**Records provided**.
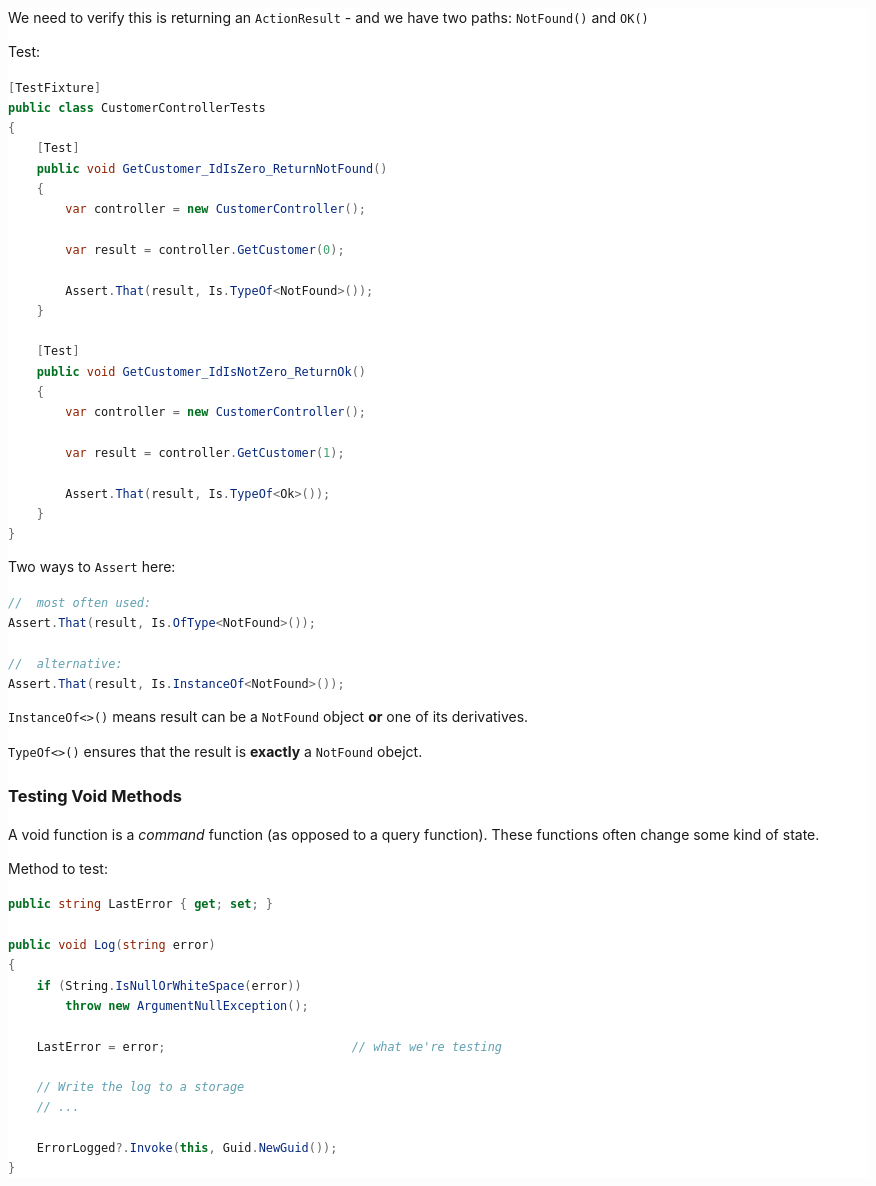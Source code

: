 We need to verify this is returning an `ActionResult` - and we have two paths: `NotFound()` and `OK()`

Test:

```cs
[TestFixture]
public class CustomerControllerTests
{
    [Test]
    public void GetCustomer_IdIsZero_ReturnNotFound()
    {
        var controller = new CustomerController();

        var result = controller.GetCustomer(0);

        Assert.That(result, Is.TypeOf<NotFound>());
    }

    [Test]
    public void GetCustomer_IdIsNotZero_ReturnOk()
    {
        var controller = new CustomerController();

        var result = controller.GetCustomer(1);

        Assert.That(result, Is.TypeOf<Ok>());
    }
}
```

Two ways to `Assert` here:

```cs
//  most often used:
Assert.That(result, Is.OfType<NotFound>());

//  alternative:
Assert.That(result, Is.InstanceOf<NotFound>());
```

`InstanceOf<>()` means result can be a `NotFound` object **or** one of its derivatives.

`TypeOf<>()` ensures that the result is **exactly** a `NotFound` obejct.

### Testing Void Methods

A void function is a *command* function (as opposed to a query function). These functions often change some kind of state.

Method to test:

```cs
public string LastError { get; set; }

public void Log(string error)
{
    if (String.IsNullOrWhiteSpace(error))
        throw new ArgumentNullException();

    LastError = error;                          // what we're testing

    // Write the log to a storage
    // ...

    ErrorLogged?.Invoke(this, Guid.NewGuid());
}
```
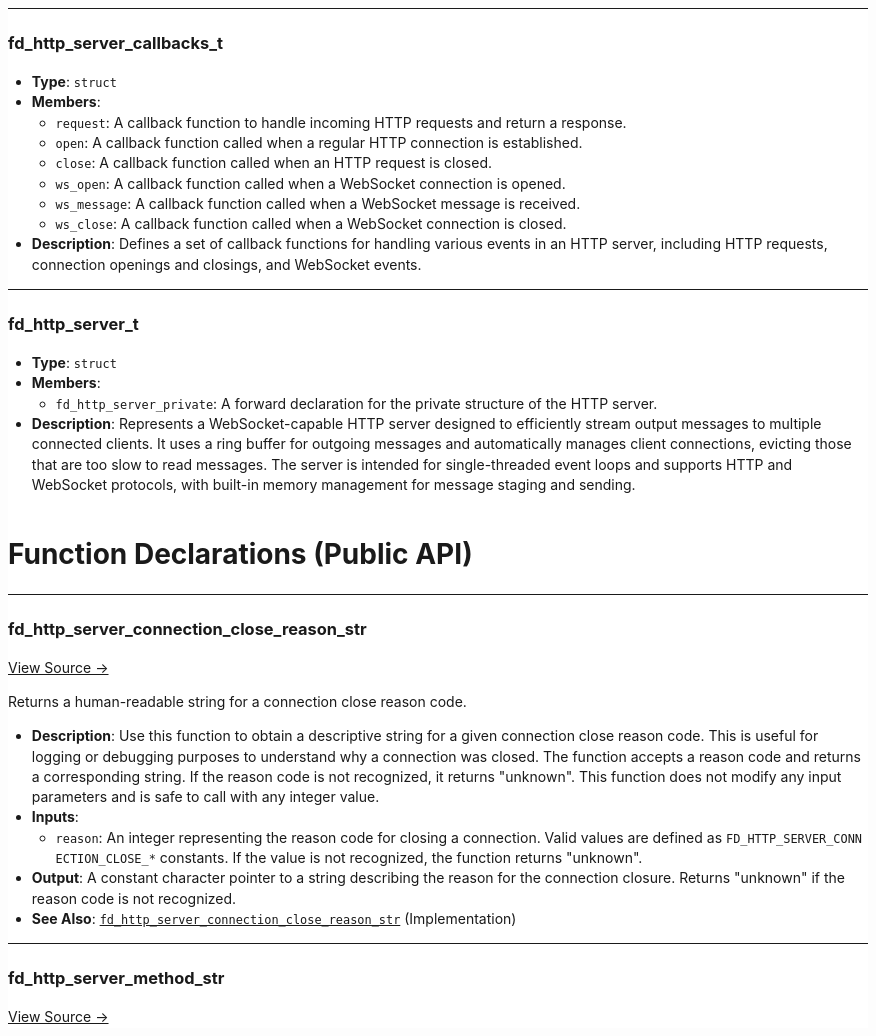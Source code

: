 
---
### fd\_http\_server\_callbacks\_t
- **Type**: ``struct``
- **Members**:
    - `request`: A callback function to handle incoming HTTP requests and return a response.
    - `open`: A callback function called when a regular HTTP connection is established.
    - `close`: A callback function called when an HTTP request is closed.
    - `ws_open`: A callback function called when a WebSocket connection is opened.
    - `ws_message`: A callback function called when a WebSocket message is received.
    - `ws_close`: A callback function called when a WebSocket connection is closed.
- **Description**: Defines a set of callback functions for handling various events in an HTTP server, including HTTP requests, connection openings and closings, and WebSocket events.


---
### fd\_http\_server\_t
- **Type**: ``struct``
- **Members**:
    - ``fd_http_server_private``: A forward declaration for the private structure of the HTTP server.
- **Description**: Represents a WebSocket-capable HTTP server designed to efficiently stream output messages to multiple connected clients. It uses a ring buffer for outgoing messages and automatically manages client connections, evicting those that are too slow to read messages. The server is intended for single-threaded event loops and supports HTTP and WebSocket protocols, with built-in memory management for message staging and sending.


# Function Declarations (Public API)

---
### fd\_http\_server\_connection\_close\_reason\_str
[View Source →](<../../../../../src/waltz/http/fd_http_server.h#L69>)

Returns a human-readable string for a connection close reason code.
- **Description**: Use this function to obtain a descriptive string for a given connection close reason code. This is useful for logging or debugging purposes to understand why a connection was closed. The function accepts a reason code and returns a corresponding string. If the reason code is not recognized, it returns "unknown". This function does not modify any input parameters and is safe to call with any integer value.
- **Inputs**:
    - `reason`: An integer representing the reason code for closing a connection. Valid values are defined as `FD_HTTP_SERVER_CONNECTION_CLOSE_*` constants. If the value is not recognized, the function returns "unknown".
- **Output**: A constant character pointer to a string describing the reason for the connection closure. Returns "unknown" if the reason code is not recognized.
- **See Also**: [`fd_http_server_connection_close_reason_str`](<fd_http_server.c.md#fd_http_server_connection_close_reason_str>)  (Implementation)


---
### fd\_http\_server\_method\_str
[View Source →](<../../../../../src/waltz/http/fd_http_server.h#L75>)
* * *
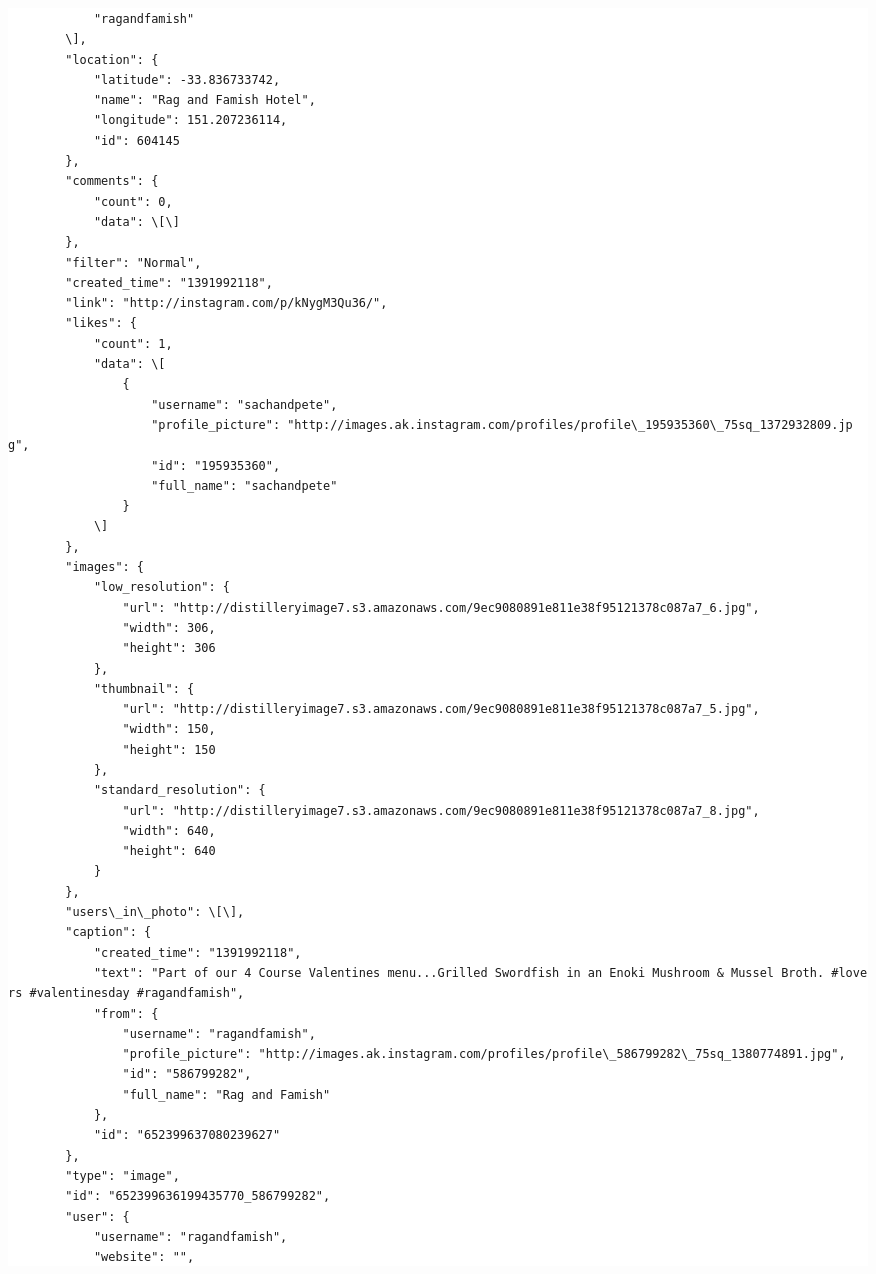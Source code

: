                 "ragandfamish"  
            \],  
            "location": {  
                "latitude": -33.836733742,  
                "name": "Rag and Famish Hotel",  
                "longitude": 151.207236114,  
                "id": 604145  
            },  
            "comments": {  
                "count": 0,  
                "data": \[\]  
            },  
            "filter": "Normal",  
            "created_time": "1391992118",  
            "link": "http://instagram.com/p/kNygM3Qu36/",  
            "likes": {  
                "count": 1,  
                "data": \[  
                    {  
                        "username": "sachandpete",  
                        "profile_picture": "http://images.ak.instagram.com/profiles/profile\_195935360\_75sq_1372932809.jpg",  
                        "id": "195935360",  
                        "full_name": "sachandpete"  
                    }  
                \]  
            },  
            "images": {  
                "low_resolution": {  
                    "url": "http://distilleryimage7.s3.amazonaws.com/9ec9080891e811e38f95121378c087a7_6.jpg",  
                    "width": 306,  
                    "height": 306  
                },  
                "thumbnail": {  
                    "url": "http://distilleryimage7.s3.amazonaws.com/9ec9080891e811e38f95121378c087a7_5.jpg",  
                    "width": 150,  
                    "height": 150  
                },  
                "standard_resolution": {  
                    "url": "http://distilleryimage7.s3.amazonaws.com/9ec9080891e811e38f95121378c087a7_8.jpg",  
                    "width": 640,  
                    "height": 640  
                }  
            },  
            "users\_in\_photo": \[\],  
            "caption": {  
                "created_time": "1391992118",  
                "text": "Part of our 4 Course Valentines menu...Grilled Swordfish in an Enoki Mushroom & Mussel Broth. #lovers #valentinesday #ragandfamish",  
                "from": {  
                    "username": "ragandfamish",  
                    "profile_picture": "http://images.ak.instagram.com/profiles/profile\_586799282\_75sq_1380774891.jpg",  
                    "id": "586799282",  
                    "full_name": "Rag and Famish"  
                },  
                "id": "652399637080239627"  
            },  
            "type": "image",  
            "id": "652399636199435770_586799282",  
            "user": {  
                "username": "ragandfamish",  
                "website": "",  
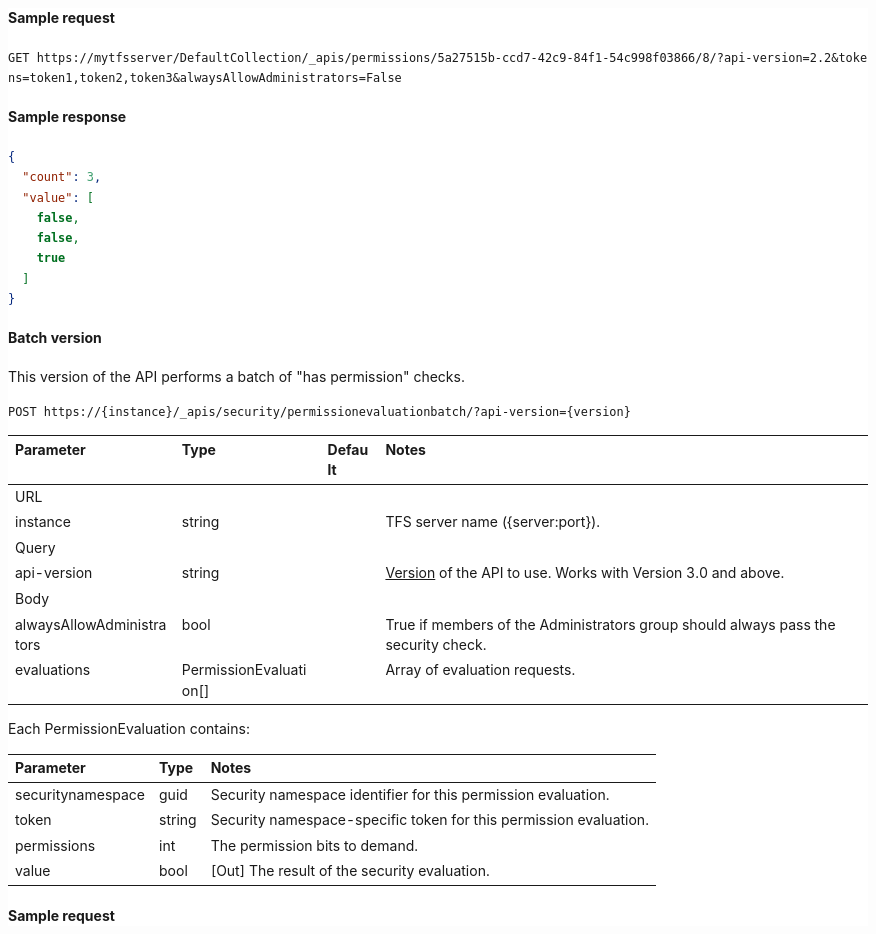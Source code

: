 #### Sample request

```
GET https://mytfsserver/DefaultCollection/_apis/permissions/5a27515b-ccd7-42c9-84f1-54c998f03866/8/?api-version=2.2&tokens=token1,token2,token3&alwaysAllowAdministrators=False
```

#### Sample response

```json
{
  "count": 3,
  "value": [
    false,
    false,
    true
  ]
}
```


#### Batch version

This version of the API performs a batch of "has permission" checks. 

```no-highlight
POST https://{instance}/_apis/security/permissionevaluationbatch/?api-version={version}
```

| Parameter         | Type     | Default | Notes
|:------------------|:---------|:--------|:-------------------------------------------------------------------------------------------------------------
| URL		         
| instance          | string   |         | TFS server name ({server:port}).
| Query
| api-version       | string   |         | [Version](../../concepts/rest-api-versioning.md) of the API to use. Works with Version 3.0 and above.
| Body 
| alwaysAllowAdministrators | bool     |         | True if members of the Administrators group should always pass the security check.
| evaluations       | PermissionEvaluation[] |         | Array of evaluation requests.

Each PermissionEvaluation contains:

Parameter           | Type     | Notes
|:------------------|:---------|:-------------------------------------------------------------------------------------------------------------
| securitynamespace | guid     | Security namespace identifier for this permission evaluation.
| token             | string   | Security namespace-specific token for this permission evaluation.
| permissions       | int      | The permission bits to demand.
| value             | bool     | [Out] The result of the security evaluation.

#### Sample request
* * *
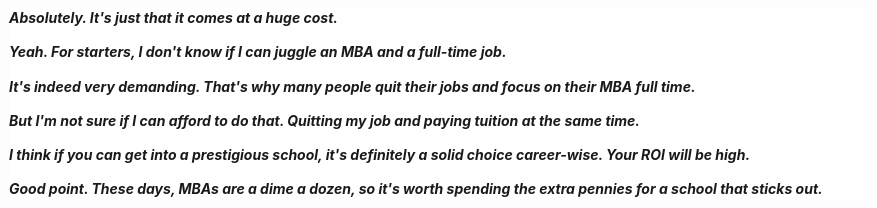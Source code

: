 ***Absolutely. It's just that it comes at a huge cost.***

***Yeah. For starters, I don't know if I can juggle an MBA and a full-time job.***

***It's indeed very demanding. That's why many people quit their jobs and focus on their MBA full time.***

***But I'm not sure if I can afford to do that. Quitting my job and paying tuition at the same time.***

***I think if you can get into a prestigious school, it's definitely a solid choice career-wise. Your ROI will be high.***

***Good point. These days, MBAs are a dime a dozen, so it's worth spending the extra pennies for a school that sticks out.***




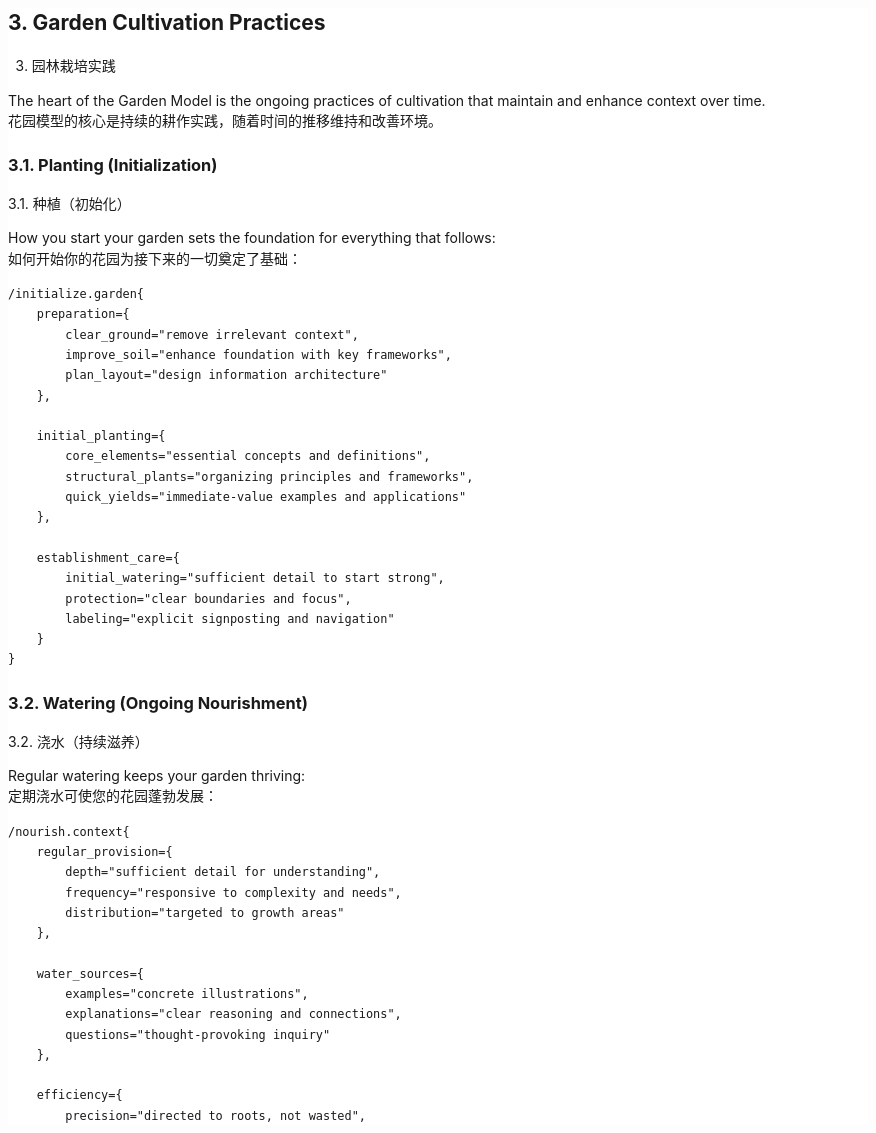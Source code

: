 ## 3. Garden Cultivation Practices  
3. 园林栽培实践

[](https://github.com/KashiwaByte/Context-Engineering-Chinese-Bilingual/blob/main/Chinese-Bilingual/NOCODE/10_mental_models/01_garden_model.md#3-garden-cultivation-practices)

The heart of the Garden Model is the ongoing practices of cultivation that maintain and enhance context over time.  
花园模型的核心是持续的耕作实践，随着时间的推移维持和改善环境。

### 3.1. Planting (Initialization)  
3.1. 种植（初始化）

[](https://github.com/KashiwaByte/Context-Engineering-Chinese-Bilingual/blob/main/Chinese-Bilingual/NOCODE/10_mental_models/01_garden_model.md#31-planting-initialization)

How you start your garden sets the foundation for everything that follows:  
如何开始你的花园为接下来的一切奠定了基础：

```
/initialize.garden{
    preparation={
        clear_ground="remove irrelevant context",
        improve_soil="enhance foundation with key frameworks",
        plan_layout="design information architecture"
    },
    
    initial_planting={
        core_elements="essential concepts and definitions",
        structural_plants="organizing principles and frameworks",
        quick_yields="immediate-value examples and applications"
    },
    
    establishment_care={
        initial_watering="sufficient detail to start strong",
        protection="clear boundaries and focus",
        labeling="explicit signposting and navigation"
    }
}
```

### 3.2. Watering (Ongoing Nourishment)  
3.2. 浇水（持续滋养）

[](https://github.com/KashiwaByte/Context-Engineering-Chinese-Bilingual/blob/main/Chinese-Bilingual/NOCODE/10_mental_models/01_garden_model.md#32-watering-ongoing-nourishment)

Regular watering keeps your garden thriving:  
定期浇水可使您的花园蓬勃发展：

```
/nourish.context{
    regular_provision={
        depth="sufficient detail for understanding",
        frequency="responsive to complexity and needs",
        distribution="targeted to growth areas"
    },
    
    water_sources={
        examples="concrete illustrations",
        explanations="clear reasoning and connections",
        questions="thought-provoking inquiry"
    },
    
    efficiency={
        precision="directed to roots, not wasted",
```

**Task**.
Copy each line of the listing above that contains the word "sachandpete".

**Response to this exercise**.
                        "username": "sachandpete",  
                        "full_name": "sachandpete"  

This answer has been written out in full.